This story is part of “Covering Climate Now,” a week-long global initiative of over 250 news outlets.


Rev. Michael Malcom is not a bystander.

When it comes to climate change, Malcom — pastor of Rush Memorial Congregational United Church of Christ, a mainline Protestant church, and executive director of the People’s Justice Council — says it’s his “obligation” as a faith leader and community member to be a steward of God, the Earth and the environment.

As a reverend, he’s invested in elevating the climate conversation because “the way we treat the land and the way we treat people is our relationship with God,” he says.

In the coming decades, the Environmental Protection Agency projects Alabama will be faced with intense heat and “more severe floods and drought.” The state’s agricultural industry will take a hit, with the EPA projecting increased rainfall causing flooding, a reduction in crop production and heat so high it could harm livestock.

Global climate change could cause extreme weather events with massive economic and environmental impacts on food supply, air quality, human health and more.

The conversation around climate change — and its drastic consequences — needs to supersede political rhetoric, he says.

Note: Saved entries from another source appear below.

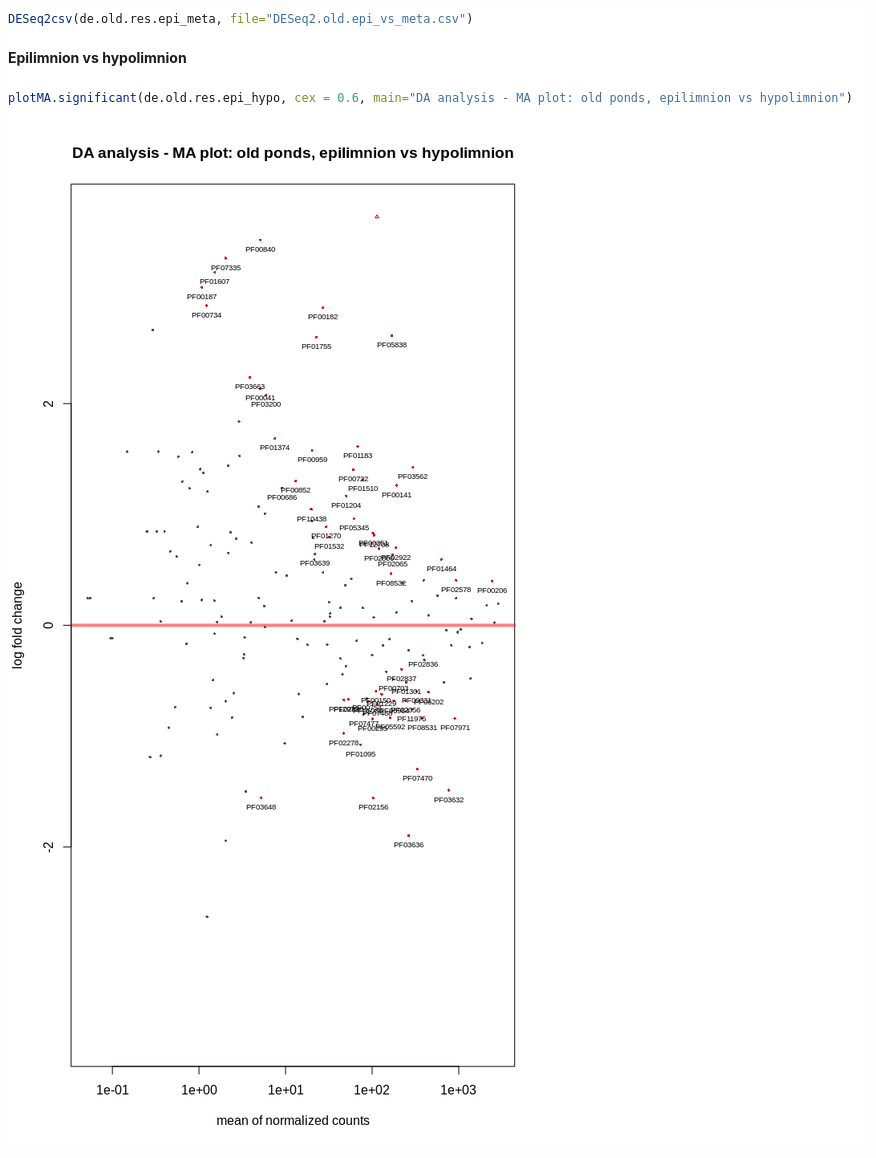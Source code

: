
 ```r
DESeq2csv(de.old.res.epi_meta, file="DESeq2.old.epi_vs_meta.csv")
```

#### Epilimnion vs hypolimnion


```r
plotMA.significant(de.old.res.epi_hypo, cex = 0.6, main="DA analysis - MA plot: old ponds, epilimnion vs hypolimnion")
```

![](Rmd_figs/Rmd-unnamed-chunk-13-1.png)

He preaches that the relationship between the Earth, God and humans is far more important than a battle between left and right.

“It doesn’t matter whether you like it or not, [or] where you sit politically … ” he says, “you’re still affected by [climate change]. And there is something you can do not to be affected by it.”

Fellow religious leaders need to work together to address “the spiritual and the moral deficiencies” within human greed and overconsumption, something he believes is fueling devastating climate issues.

If humans don’t properly replenish the Earth and reconstruct self-focused societal structures, he says, we’ll reap far-reaching climate implications.

“We see everything as commodities. And we look at people as a commodity. We look at land as commodity,” Malcom says. “We also look at our relationship with God as a commodity. We treat God just like we treat the land and that we just take, take, take.”

Pope Francis, head of the Catholic Church, has also criticized consumerism in “Laudato Si: On Care for our Common Home” — a book where he calls people to environmental action.

Financial institutions are “both part of the problem and its solution,” he said at the 2018 Laudato Si conference in Vatican City.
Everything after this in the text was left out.